State Senator Joan V. Hartley (D-Waterbury) today announced additional state educational funding for Waterbury city schools. Senator Hartley said with yesterday’s approval, the Waterbury Public Schools system is in line for nearly $4.4 million to underwrite proposals meant to improve student achievement.

   Senator Hartley noted that Waterbury’s supplemental grant is the third largest in Connecticut, intended to address pre-kindergarten education, improve high school graduation rates, work to ensure equal access districtwide to Common Core State Standards in curricula, and other initiatives.

   “This additional state funding will help educators throughout Waterbury deliver a first-rate public education to all students and give them the foundation and tools they’ll need to be productive, contributing adults,” Senator Hartley said. “This is not to say that more money will automatically improve our schools, but simply that educators will now have additional resources available to them.”

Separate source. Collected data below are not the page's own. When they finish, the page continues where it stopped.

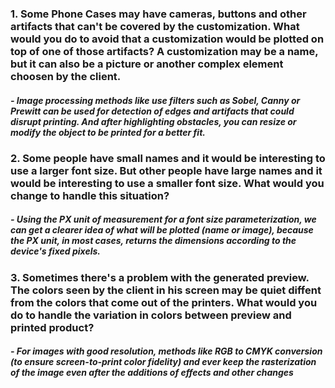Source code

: ### 1. Some Phone Cases may have cameras, buttons and other artifacts that can't be covered by the customization. What would you do to avoid that a customization would be plotted on top of one of those artifacts? A customization may be a name, but it can also be a picture or another complex element choosen by the client.

##### - Image processing methods like use filters such as Sobel, Canny or Prewitt can be used for detection of edges and artifacts that could disrupt printing. And after highlighting obstacles, you can resize or modify the object to be printed for a better fit.


### 2. Some people have small names and it would be interesting to use a larger font size. But other people have large names and it would be interesting to use a smaller font size. What would you change to handle this situation?

##### - Using the PX unit of measurement for a font size parameterization, we can get a clearer idea of ​​what will be plotted (name or image), because the PX unit, in most cases, returns the dimensions according to the device's fixed pixels.


### 3. Sometimes there's a problem with the generated preview. The colors seen by the client in his screen may be quiet diffent from the colors that come out of the printers. What would you do to handle the variation in colors between preview and printed product?

##### - For images with good resolution, methods like RGB to CMYK conversion (to ensure screen-to-print color fidelity) and ever keep the rasterization of the image even after the additions of effects and other changes

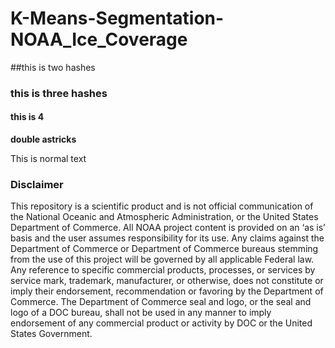 # K-Means-Segmentation-NOAA_Ice_Coverage


##this is two hashes

### this is three hashes

#### this is 4

**double astricks**

This is normal text


### Disclaimer
This repository is a scientific product and is not official communication of the National Oceanic and Atmospheric Administration, or the United States Department of Commerce. All NOAA project content is provided on an ‘as is’ basis and the user assumes responsibility for its use. Any claims against the Department of Commerce or Department of Commerce bureaus stemming from the use of this project will be governed by all applicable Federal law. Any reference to specific commercial products, processes, or services by service mark, trademark, manufacturer, or otherwise, does not constitute or imply their endorsement, recommendation or favoring by the Department of Commerce. The Department of Commerce seal and logo, or the seal and logo of a DOC bureau, shall not be used in any manner to imply endorsement of any commercial product or activity by DOC or the United States Government.
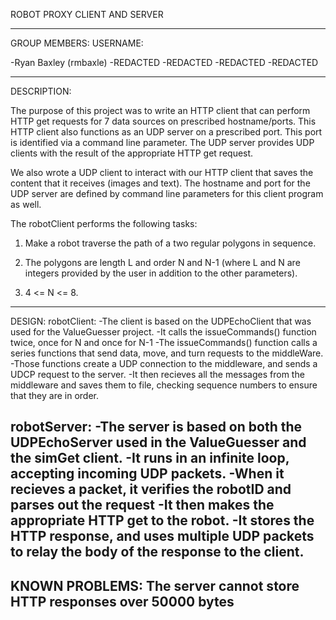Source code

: ROBOT PROXY CLIENT AND SERVER

----------------------------------------------------------------

GROUP MEMBERS:		USERNAME:

-Ryan Baxley 		(rmbaxle)
-REDACTED
-REDACTED
-REDACTED
-REDACTED

------------------------------------------------------------------------
DESCRIPTION:

The purpose of this project was to write an HTTP client that can 
perform HTTP get requests for 7 data sources on prescribed
hostname/ports. This HTTP client also functions as an 
UDP server on a prescribed port. This port is identified via a 
command line parameter. The UDP server provides UDP clients with 
the result of the appropriate HTTP get request.

We also wrote a UDP client to interact with our HTTP client that saves 
the content that it receives (images and text). The hostname and port 
for the UDP server are defined by command line parameters for this 
client program as well.

The robotClient performs the following tasks:

1. Make a robot traverse the path of a two regular polygons in sequence.

2. The polygons are length L and order N and N-1 (where L and N are 
   integers provided by the user in addition to the other parameters).

3. 4 <= N <= 8.

------------------------------------------------------------------------
DESIGN:
robotClient:
	-The client is based on the UDPEchoClient that was used for the ValueGuesser
	 project.
	-It calls the issueCommands() function twice, once for N and once for N-1
	-The issueCommands() function calls a series functions that send data, 
	 move, and turn requests to the middleWare.
	-Those functions create a UDP connection to the middleware, and sends
	 a UDCP request to the server.
	-It then recieves all the messages from the middleware and saves them
	 to file, checking sequence numbers to ensure that they are in order.

robotServer:
	-The server is based on both the UDPEchoServer used in the ValueGuesser and
	 the simGet client.
	-It runs in an infinite loop, accepting incoming UDP packets.
	-When it recieves a packet, it verifies the robotID and parses out the request
	-It then makes the appropriate HTTP get to the robot.
	-It stores the HTTP response, and uses multiple UDP packets to relay the
	 body of the response to the client.
------------------------------------------------------------------------
KNOWN PROBLEMS:
The server cannot store HTTP responses over 50000 bytes
------------------------------------------------------------------------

   “I congratulate Superintendent Kathleen Ouellette and her team on their successful application,” said Commissioner Stefan Pryor of the state Department of Education. “Waterbury will deploy Alliance District funding toward new early childhood education programs, new efforts to strengthen early-grade literacy instruction, a redesign of its central office, and the creation of an alternative education program for students in need of special supports.”

   “I commend Waterbury as well for the process it undertook to develop its reform plan, including an analysis of trends in student achievement data and the Superintendent’s extensive stakeholder meetings and school visits, Commissioner Pryor added.”

   “For too long, the formula for turning around struggling schools followed one guiding principle – increased funding,” said Governor Dannel P. Malloy.  “While there are many schools throughout the state that would benefit with increased resources, we can’t simply continue to throw good money after bad.  Thanks to the creation of Alliance Districts, increases in funding must now come with a plan for turning around schools and increasing student performance.  Our state may have the nation’s largest achievement gap, but thanks to our reform effort, we now have the tools we need to make sure that all of our children can succeed.”